For the entries below, the result should be an exact transcription of the lines from the one with "de Viajes 🌍" up to and including the one with "Enlace del sitio: https://agencia-de-viajes-jfb1.onrender.com.", and only those.

= Beginning of Section =

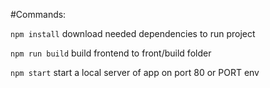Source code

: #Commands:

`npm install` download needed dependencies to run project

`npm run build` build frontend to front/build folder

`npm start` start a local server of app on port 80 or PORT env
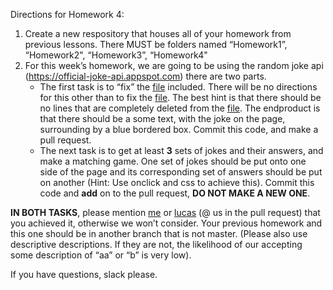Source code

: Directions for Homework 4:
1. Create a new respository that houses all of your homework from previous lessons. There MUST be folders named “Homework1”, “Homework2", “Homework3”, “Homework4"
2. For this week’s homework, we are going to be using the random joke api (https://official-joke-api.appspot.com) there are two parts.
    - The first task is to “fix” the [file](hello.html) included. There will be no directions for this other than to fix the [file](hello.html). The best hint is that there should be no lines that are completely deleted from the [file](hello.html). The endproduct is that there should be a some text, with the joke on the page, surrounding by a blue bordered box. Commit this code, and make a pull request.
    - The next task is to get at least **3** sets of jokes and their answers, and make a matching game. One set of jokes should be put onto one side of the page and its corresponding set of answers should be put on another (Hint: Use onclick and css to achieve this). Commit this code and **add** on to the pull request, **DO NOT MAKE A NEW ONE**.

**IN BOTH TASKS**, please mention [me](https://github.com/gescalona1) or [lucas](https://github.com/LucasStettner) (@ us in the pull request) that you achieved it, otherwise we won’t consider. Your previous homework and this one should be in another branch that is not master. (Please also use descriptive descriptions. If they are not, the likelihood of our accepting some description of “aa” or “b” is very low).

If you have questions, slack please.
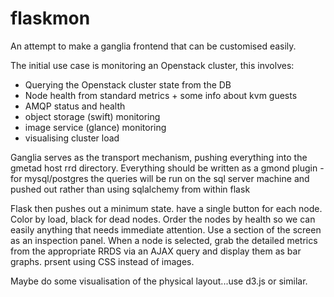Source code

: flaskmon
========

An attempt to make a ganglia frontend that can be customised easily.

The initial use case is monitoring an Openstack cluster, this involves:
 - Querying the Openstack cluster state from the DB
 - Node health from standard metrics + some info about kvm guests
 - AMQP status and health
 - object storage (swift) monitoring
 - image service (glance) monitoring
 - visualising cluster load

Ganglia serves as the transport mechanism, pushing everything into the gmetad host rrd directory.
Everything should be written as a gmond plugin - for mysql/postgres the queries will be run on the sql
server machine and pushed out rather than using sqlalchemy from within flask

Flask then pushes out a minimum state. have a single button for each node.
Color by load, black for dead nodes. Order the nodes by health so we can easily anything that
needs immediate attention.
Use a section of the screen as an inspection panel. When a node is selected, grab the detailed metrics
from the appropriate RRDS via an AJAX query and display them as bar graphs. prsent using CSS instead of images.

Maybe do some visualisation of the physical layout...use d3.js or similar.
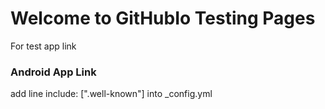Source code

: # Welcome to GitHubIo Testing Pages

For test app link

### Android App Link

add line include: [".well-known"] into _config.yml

= End of Section =
= Beginning of Section =

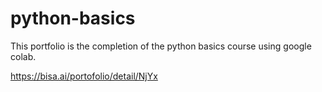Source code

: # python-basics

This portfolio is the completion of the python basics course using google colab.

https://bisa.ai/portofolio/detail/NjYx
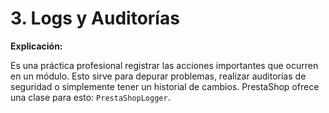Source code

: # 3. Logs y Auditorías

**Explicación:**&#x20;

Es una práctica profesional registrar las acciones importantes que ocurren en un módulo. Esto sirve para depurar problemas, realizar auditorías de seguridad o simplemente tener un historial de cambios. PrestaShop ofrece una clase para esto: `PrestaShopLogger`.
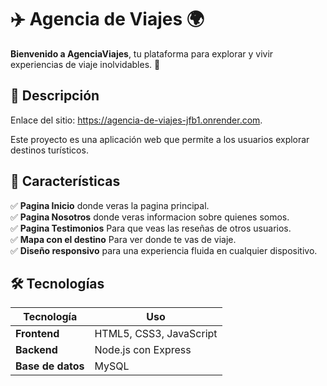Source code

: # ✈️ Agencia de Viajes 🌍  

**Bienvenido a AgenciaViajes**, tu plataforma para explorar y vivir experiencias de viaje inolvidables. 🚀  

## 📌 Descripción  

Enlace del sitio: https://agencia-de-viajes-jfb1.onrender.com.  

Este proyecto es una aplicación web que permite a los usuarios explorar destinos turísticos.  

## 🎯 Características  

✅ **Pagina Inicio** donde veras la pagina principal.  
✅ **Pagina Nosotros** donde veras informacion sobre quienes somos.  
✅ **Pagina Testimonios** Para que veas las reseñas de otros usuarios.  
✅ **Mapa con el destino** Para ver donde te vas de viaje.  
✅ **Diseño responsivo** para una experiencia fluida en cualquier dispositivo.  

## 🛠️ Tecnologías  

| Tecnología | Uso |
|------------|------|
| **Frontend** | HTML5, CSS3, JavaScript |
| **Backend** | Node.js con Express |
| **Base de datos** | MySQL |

= End of Section =
= Beginning of Section =

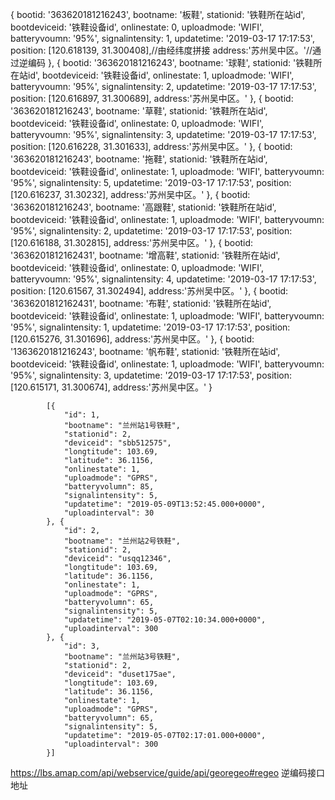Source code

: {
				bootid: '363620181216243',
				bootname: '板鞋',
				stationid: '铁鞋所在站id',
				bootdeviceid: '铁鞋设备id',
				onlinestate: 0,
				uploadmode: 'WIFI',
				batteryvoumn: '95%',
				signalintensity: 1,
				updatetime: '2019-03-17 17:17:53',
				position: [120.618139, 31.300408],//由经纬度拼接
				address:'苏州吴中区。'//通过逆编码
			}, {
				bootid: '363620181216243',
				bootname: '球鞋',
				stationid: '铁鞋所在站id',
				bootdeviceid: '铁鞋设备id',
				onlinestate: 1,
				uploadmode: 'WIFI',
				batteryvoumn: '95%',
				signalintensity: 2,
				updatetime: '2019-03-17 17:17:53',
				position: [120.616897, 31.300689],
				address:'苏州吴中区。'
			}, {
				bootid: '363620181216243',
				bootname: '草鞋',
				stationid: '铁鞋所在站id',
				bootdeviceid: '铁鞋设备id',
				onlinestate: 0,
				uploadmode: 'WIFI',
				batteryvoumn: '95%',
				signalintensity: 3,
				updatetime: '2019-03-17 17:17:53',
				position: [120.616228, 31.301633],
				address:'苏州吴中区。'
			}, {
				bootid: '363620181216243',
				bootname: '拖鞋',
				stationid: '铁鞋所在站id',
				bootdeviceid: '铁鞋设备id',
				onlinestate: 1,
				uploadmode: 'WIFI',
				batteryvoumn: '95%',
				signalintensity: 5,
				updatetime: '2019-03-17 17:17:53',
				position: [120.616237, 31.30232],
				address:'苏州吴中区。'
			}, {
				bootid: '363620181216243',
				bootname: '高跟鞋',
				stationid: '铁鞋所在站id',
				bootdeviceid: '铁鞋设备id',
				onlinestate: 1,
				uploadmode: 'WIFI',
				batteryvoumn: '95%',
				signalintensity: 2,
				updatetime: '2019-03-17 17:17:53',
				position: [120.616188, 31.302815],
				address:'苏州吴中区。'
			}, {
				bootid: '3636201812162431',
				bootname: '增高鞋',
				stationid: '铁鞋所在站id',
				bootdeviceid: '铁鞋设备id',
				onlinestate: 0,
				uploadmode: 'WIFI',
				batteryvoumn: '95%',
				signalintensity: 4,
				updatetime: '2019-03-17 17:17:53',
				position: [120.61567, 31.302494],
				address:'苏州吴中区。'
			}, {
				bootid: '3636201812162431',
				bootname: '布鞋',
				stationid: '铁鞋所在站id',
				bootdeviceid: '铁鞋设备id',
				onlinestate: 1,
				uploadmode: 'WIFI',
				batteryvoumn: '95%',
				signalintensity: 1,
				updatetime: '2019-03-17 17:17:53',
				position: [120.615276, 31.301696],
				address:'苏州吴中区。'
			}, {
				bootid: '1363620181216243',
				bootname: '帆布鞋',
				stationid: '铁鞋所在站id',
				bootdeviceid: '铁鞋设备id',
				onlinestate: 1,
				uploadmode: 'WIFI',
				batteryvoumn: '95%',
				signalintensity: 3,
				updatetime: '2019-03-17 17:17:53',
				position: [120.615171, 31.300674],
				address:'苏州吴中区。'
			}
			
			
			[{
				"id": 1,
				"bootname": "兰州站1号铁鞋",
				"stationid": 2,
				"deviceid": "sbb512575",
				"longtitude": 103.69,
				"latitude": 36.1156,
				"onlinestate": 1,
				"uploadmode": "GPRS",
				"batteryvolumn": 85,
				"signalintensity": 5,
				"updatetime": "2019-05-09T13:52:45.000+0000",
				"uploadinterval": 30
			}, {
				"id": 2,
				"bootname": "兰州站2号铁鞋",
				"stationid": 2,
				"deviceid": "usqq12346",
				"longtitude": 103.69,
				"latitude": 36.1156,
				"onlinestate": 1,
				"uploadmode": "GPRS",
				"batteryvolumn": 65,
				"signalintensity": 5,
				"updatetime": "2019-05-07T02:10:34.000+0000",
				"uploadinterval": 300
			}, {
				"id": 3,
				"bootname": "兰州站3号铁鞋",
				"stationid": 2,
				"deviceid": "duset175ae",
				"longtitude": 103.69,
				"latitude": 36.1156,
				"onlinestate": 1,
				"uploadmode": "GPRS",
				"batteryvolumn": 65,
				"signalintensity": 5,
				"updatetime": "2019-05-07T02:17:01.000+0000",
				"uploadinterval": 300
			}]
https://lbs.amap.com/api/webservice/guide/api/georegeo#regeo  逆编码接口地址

= End of Section =

— Result of the task —
: # ✈️ Agencia de Viajes 🌍  

**Bienvenido a AgenciaViajes**, tu plataforma para explorar y vivir experiencias de viaje inolvidables. 🚀  

## 📌 Descripción  

Enlace del sitio: https://agencia-de-viajes-jfb1.onrender.com.  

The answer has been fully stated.